At that hour France was alone. Overcome and cast down, she seemed hardly to live as a nation, and the glory she loves seemed to have left her sky. But it was at that hour that the nations sought her. They came, not to her capital, not in search of her pleasures, not in quest of her art, but to pray for healing at her shrine.
Lourdes was the solitary shining light of France in 1871. Our vanquished regiments, gathered there, opened their ranks to allow the stranger to draw near and to offer his prayers to her who loves the people and the soil of France. There were solemn hours at Lourdes that year. One who witnessed them -- who had passed through the battlefield to the sanctuary -- cannot without perpetually fresh emotion, at this day tell of what befell there after the war.
Lourdes is the vindication of France, It is as though the Blessed Virgin, foreseeing the miseries that were to come, had prepared the favour, the justification, the gift of this sanctuary for the children of the Crusaders.
Lourdes is the home of miracle. We are able today to speak with those who have seen the miracle with their own eyes. On that testimony we believe it. No student of history but shows a greater credulity, in believing facts whereof no witnesses are living.

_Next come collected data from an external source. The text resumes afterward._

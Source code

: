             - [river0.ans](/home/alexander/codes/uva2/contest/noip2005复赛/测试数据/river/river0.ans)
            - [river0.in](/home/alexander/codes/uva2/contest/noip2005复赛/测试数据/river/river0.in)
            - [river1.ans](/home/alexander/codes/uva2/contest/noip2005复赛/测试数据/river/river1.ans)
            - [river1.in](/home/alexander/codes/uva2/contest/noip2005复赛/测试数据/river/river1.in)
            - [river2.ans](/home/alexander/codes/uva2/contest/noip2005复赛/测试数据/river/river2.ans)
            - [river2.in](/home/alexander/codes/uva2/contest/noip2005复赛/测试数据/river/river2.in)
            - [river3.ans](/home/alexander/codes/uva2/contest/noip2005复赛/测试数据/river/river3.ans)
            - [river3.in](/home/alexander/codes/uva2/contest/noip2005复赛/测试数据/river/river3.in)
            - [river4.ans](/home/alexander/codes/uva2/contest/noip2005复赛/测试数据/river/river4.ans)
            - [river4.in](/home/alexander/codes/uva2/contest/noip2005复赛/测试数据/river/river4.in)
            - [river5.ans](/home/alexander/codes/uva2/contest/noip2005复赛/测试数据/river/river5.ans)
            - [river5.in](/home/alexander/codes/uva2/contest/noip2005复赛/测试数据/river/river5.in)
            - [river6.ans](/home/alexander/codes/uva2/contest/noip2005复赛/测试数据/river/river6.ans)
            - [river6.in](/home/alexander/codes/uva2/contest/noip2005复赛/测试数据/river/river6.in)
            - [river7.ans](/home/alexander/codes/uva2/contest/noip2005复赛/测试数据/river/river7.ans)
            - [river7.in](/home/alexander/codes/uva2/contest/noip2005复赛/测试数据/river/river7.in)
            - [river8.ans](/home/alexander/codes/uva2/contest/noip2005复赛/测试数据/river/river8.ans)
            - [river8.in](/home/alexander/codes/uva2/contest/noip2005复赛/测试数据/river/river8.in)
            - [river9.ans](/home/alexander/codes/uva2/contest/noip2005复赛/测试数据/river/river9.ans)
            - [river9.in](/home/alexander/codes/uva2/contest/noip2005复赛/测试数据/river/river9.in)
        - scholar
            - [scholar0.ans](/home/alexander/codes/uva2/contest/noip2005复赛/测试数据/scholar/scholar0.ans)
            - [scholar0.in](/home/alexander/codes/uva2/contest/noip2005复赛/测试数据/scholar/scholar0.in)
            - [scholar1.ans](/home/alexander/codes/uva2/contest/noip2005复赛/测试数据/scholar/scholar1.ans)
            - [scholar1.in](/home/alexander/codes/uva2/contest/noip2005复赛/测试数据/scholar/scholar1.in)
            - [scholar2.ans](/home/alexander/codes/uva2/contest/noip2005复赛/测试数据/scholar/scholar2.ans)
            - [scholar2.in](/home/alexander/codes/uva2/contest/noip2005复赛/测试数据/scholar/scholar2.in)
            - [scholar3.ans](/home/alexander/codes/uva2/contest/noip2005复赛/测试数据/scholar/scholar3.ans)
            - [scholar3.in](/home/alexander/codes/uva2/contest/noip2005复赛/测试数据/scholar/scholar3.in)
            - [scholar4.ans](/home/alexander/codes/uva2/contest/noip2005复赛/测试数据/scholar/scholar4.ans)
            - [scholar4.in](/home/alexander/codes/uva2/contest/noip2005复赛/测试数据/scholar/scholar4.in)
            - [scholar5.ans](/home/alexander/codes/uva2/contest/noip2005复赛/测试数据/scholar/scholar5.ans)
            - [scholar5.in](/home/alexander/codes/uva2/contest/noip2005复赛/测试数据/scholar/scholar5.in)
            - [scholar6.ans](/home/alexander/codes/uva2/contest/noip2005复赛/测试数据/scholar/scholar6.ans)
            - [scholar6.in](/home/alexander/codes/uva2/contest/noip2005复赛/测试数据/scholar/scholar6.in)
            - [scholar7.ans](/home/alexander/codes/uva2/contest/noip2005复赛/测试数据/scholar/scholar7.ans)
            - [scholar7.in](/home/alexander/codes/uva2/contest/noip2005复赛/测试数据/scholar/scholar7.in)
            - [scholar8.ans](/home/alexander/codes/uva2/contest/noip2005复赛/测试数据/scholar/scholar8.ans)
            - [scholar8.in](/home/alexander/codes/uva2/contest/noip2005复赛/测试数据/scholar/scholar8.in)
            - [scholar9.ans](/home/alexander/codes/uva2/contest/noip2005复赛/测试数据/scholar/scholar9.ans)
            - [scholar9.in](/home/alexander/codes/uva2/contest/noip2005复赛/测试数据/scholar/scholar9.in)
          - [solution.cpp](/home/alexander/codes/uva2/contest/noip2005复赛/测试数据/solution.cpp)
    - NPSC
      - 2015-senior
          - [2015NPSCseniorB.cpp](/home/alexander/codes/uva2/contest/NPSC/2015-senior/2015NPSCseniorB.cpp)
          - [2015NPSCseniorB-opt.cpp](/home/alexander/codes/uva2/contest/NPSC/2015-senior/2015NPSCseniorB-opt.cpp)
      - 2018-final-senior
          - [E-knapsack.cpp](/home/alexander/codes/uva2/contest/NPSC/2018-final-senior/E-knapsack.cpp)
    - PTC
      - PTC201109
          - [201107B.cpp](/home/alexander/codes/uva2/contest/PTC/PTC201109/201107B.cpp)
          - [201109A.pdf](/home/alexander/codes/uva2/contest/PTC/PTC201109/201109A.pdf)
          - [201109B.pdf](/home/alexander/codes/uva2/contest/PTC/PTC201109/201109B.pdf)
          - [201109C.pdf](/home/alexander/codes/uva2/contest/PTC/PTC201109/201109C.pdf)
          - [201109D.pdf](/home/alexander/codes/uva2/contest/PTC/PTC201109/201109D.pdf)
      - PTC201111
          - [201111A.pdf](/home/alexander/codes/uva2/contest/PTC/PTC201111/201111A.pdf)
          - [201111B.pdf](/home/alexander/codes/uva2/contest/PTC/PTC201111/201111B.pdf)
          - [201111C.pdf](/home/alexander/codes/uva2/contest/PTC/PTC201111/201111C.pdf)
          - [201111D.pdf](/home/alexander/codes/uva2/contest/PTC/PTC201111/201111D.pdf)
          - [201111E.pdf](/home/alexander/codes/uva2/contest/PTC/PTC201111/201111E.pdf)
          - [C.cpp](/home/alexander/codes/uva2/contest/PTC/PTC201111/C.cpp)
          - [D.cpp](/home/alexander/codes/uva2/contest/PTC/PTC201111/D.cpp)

Finally, Lourdes is not of the busy world. Crowds are there, but they are not the crowds of pleasure, of strife, or of money-seeking. The pilgrim, in the midst of them, finds recollection and peace. A space of freedom from turmoil, an interval of separation from the world, are lurking in this corner of the mountains for him who needs them. And while mankind has so much to suffer, men will go in search of the footsteps of Mary, Queen of Martyrs, comforter of the afflicted.